Home >> News: August 28th, 2011 >> Story
Satnews Daily
August 28th, 2011

Arianespace... South American-Based Soyuz Stable (Launch)



Photo of the Soyuz 2 launch vehicle
[SatNews] The Soyuz launch vehicle to be employed by Arianespace from Korou is a different version...

The maiden flight of a Soyuz from Europe's space base will go ahead as scheduled on October 20, as it is a different version from the rocket involved in Wednesday's Russian launch failure, Arianespace said on Thursday. "The problem that occurred [in Russia] is linked to a third-stage motor, and the Soyuz model that we will be using uses a different third stage," Jean-Yves Le Gall, president and chief executive of the launch company, told AFP. "It is not the same version of the rocket."
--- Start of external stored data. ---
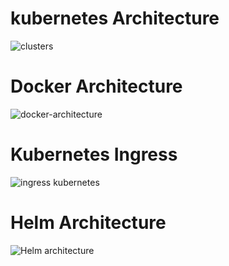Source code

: # kubernetes Architecture
![clusters](https://user-images.githubusercontent.com/42566418/62408502-bcbbae00-b5e7-11e9-828a-d044e79c6eff.png)


# Docker Architecture
   ![docker-architecture](https://user-images.githubusercontent.com/42566418/72055633-31aab680-32f1-11ea-8d6f-7e8655b1bd85.png)
   
# Kubernetes Ingress
   ![ingress kubernetes](https://user-images.githubusercontent.com/42566418/90663864-d322bf00-e267-11ea-8071-3f1aa7430292.jpg)
   
# Helm Architecture
   ![Helm architecture](https://user-images.githubusercontent.com/42566418/102997921-26758880-454c-11eb-99c3-a59da21ef9dc.jpg)

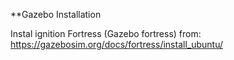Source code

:**Gazebo Installation

Instal ignition Fortress (Gazebo fortress) from:
https://gazebosim.org/docs/fortress/install_ubuntu/
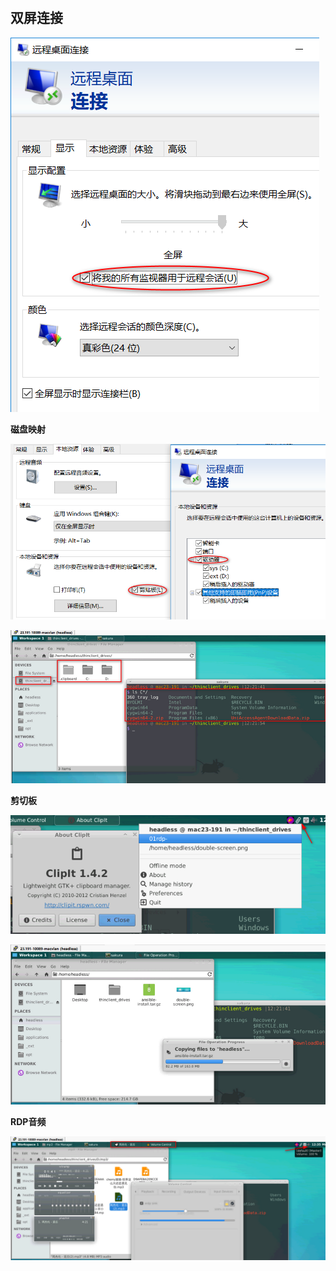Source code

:# 

## 双屏连接

![](res/01rdp-doubleScreenConn.png)

**磁盘映射**

![](res/02rdp-diskMount.png)

![](res/02rdp-diskMount-view.png)

**剪切板**

![](res/03rdp-clipboard-text.png)

![](res/03rdp-clipboardFileCopy.png)

**RDP音频**

![](res/04rdp-audio.png)



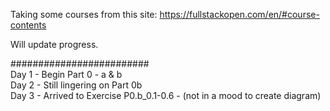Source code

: Taking some courses from this site:  https://fullstackopen.com/en/#course-contents  

Will update progress.  

#########################  
Day 1 - Begin Part 0 - a & b  
Day 2 - Still lingering on Part 0b  
Day 3 - Arrived to Exercise P0.b_0.1-0.6 - (not in a mood to create diagram) 

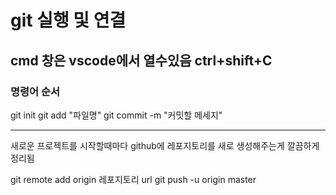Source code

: # git 실행 및 연결 
## cmd 창은 vscode에서 열수있음 ctrl+shift+C
### 명령어 순서 
git init
git add "파일명"
git commit -m "커밋할 메세지"

----------------------------------------------

새로운 프로젝트를 시작할때마다
github에 레포지토리를 새로 생성해주는게 깔끔하게 정리됨

git remote add origin 레포지토리 url 
git push -u origin master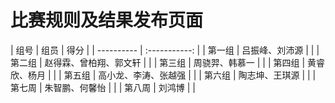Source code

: # 比赛规则及结果发布页面

| 组号 | 组员 | 得分 | 
| ---------- | :-----------:  |
| 第一组 | 吕振峰、刘沛源 | |
| 第二组 | 赵得霖、曾柏翔、郭文轩 | | 
| 第三组 | 周骁羿、韩慕一 | |
| 第四组 | 黄睿欣、杨月 | |
| 第五组 | 高小龙、李涛、张越强 | |
| 第六组 | 陶志坤、王琪源 | |
| 第七周 | 朱智鹏、何馨怡 | |
| 第八周 | 刘鸿博 | |
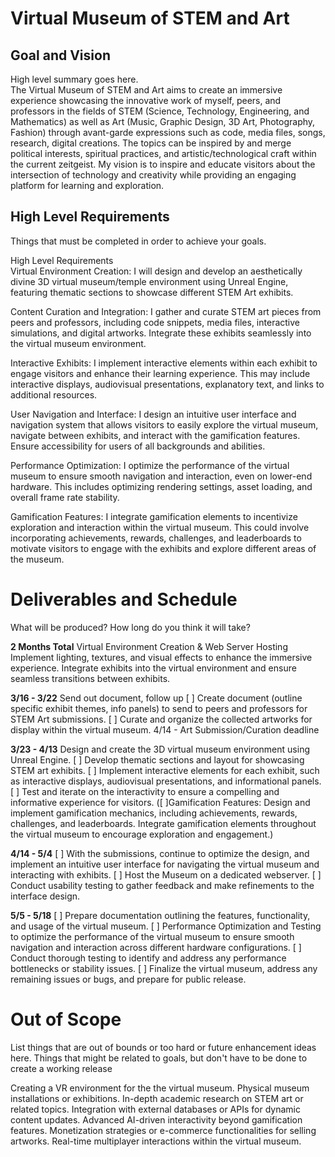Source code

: # Virtual Museum of STEM and Art

## Goal and Vision

High level summary goes here.  
The Virtual Museum of STEM and Art aims to create an immersive experience showcasing the innovative work of myself, peers, and professors in the fields of STEM (Science, Technology, Engineering, and Mathematics) as well as Art (Music, Graphic Design, 3D Art, Photography, Fashion) through avant-garde expressions such as code, media files, songs, research, digital creations. The topics can be inspired by and merge political interests, spiritual practices, and artistic/technological craft within the current zeitgeist. My vision is to inspire and educate visitors about the intersection of technology and creativity while providing an engaging platform for learning and exploration.

## High Level Requirements

Things that must be completed in order to achieve your goals.

High Level Requirements  
Virtual Environment Creation: I will design and develop an aesthetically divine 3D virtual museum/temple environment using Unreal Engine, featuring thematic sections to showcase different STEM Art exhibits.

Content Curation and Integration: I gather and curate STEM art pieces from peers and professors, including code snippets, media files, interactive simulations, and digital artworks. Integrate these exhibits seamlessly into the virtual museum environment.

Interactive Exhibits: I implement interactive elements within each exhibit to engage visitors and enhance their learning experience. This may include interactive displays, audiovisual presentations, explanatory text, and links to additional resources.

User Navigation and Interface: I design an intuitive user interface and navigation system that allows visitors to easily explore the virtual museum, navigate between exhibits, and interact with the gamification features. Ensure accessibility for users of all backgrounds and abilities.

Performance Optimization: I optimize the performance of the virtual museum to ensure smooth navigation and interaction, even on lower-end hardware. This includes optimizing rendering settings, asset loading, and overall frame rate stability.

Gamification Features: I integrate gamification elements to incentivize exploration and interaction within the virtual museum. This could involve incorporating achievements, rewards, challenges, and leaderboards to motivate visitors to engage with the exhibits and explore different areas of the museum.

# Deliverables and Schedule
What will be produced? How long do you think it will take?

**2 Months Total**
Virtual Environment Creation & Web Server Hosting
Implement lighting, textures, and visual effects to enhance the immersive experience.
Integrate exhibits into the virtual environment and ensure seamless transitions between exhibits.

**3/16 - 3/22** Send out document, follow up
[ ] Create document (outline specific exhibit themes, info panels) to send to peers and professors for STEM Art submissions. 
[ ] Curate and organize the collected artworks for display within the virtual museum.
4/14 - Art Submission/Curation deadline

**3/23 - 4/13**
Design and create the 3D virtual museum environment using Unreal Engine.
[ ] Develop thematic sections and layout for showcasing STEM art exhibits.
[ ] Implement interactive elements for each exhibit, such as interactive displays, audiovisual presentations, and informational panels.
[ ] Test and iterate on the interactivity to ensure a compelling and informative experience for visitors. 
([ ]Gamification Features: Design and implement gamification mechanics, including achievements, rewards, challenges, and leaderboards.
Integrate gamification elements throughout the virtual museum to encourage exploration and engagement.)

**4/14 - 5/4**
[ ] With the submissions, continue to optimize the design, and implement an intuitive user interface for navigating the virtual museum and interacting with exhibits.
[ ] Host the Museum on a dedicated webserver.
[ ] Conduct usability testing to gather feedback and make refinements to the interface design.


**5/5 - 5/18**
[ ] Prepare documentation outlining the features, functionality, and usage of the virtual museum.
[ ] Performance Optimization and Testing to optimize the performance of the virtual museum to ensure smooth navigation and interaction across different hardware configurations.
[ ] Conduct thorough testing to identify and address any performance bottlenecks or stability issues.
[ ] Finalize the virtual museum, address any remaining issues or bugs, and prepare for public release.

# Out of Scope

List things that are out of bounds or too hard or future enhancement ideas here.
Things that might be related to goals, but don't have to be done to create a working release

Creating a VR environment for the the virtual museum.
Physical museum installations or exhibitions.
In-depth academic research on STEM art or related topics.
Integration with external databases or APIs for dynamic content updates.
Advanced AI-driven interactivity beyond gamification features.
Monetization strategies or e-commerce functionalities for selling artworks.
Real-time multiplayer interactions within the virtual museum.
The European Space Agency (ESA) and Russia are deploying Soyuz at Kourou, French Guiana, under a 2003 accord to provide a mid-sized launcher for Arianespace, which markets ESA's launch vehicles. The model that will be deployed there is a Soyuz-ST, a spinoff of the Soyuz-2. It is designed to take nearly three tonnes into geostationary transfer orbit. Its first flight will lift the first two satellites in Europe's Galileo navigation system, the competitor to the U.S. Global Positioning System (GPS).

An unnamed Russian official told the Interfax news agency on Thursday that "the launch of Soyuz carrier rockets" had been suspended until the loss of a unmanned craft taking cargo to the International Space Station (ISS) had been explained. The move has caused a ripple of concern for the crew of the ISS, as the Soyuz, a workhorse of space for half a century, is used both as a launcher for cargo and for passenger vehicles. If the Soyuz-launched Progress freigher is out of operation, that will leave the ISS with ESA's Automated Transfer Vehicle (ATV) and Japan's H-II Transfer Vehicle (HTV). The latest ATV, Edoardo Amaldi, is currently being brought by ship to Kourou.

"Its scheduled launch is February 28 2012," said Le Gall, who said there was "a small margin" for bringing it forward if need be, but this would only be by a few days given the tight schedule. The ISS has capsules moored to the station enabling all crew onboard to return to Earth, either on scheduled missions or in an emergency.